La Cour a rappelé qu’il ne suffit pas, en principe, à un requérant de soutenir qu’une loi, ou une décision, viole par sa simple existence les droits dont il jouit aux termes de la Convention ; elle doit avoir été appliquée à son détriment. Par ailleurs, l’exercice du droit de recours individuel ne saurait avoir pour objet de prévenir une violation de la Convention : ce n’est que dans des circonstances tout à fait exceptionnelles que le risque d’une violation future peut néanmoins conférer à un requérant la qualité de victime d’une violation de la Convention. En l’espèce, la Cour a déclaré les griefs des requérants irrecevables (incompatibles ratione personae). S’agissant des requérants personnes physiques, elle a jugé qu’ils ne pouvaient se prétendre victimes d’un manquement de l’État italien dans la protection de leurs droits garantis par les articles 2 (droit à la vie) et 3 (interdiction des traitements inhumains ou dégradants) de la Convention. Quant aux requérantes personnes morales, elles n’étaient pas directement touchées par la décision de la cour d’appel, laquelle ne pouvait avoir aucun impact sur leurs activités et ne les empêchait pas de poursuivre leurs objectifs.

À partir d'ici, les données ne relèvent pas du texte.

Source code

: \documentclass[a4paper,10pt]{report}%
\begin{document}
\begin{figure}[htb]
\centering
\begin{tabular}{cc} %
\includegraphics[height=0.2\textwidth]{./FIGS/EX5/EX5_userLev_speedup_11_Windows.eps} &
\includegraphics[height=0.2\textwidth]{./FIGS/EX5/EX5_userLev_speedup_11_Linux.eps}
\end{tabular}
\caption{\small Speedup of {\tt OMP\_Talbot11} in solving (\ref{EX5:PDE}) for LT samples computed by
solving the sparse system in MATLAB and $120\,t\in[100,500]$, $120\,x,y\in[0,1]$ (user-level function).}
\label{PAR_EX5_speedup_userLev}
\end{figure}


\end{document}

f) décision d'irrecevabilité du 23 juin 2015 dans l'affaire Nicklinson et Lamb c Royaume-Uni
Cette affaire concernait l’interdiction du suicide assisté et de l’euthanasie volontaire au Royaume-Uni La première requérante était l’épouse de feu Tony Nicklinson, qui était atteint du locked-in syndrome et souhaitait mettre fin à ses jours. Elle soutenait que les juridictions britanniques avaient manqué à apprécier la compatibilité du droit relatif au suicide assisté au Royaume-Uni avec son droit et celui de son époux au respect de la vie privée et familiale. Le second requérant était paralysé et souhaitait également mettre fin à ses jours. Dans sa requête, il se plaignait de ne pas avoir eu la possibilité d’obtenir la permission d’un juge d’autoriser un volontaire à lui administrer, avec son consentement, un médicament létal.

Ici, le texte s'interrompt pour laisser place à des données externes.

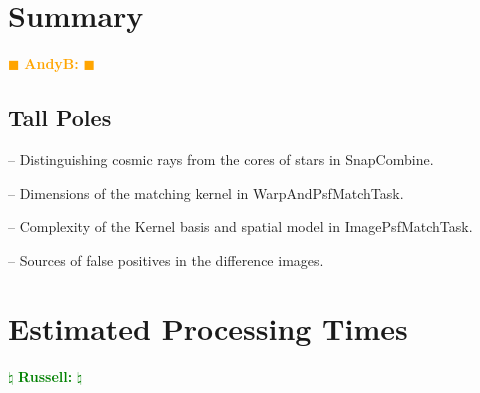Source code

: \documentclass[12pt]{article}
\newcommand{\becker} { \textcolor{orange} {
\ensuremath{\blacksquare} {\bf AndyB:}  
\ensuremath{\blacksquare} } }
\newcommand{\russ} { \textcolor{green} {
\ensuremath{\natural} {\bf Russell:}  
\ensuremath{\natural} } }
\begin{document}
\clearpage 
\section{Summary} \becker

\subsection{Tall Poles}

-- Distinguishing cosmic rays from the cores of stars in SnapCombine.

-- Dimensions of the matching kernel in WarpAndPsfMatchTask.

-- Complexity of the Kernel basis and spatial model in ImagePsfMatchTask.

-- Sources of false positives in the difference images.



\clearpage 
\section{Estimated Processing Times} \russ
\end{document}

La Cour a déclaré les deux requêtes irrecevables. En ce qui concerne la première, elle a conclu qu’elle était manifestement mal fondée, jugeant que l’article 8 (droit au respect de la vie privée et familiale) de la Convention n’impose aucune obligation procédurale qui commanderait aux juridictions internes d’examiner le bien-fondé d’un grief relatif à la législation primaire tel que celui de la requérante. Elle a par ailleurs estimé qu’en toute hypothèse, la majorité de la Cour suprême avait bel et bien examiné le fond du grief de la requérante en concluant qu’elle n’avait pas démontré que soient apparus des faits nouveaux pertinents depuis l’arrêt Pretty c. Royaume-Uni (voir ci-dessus). Quant à la seconde requête, la Cour a observé que, devant la Cour suprême, le requérant n’avait maintenu que son grief relatif à l’interdiction du suicide assisté et non son argument selon lequel il devrait y avoir une procédure judiciaire permettant d’autoriser l’euthanasie volontaire dans certaines circonstances. Rappelant que ceux qui souhaitent porter devant elle leurs griefs dirigés contre un État contractant doivent d’abord exercer les recours offerts par le système de cet État, la Cour a rejeté la requête pour non-épuisement des voies de recours internes.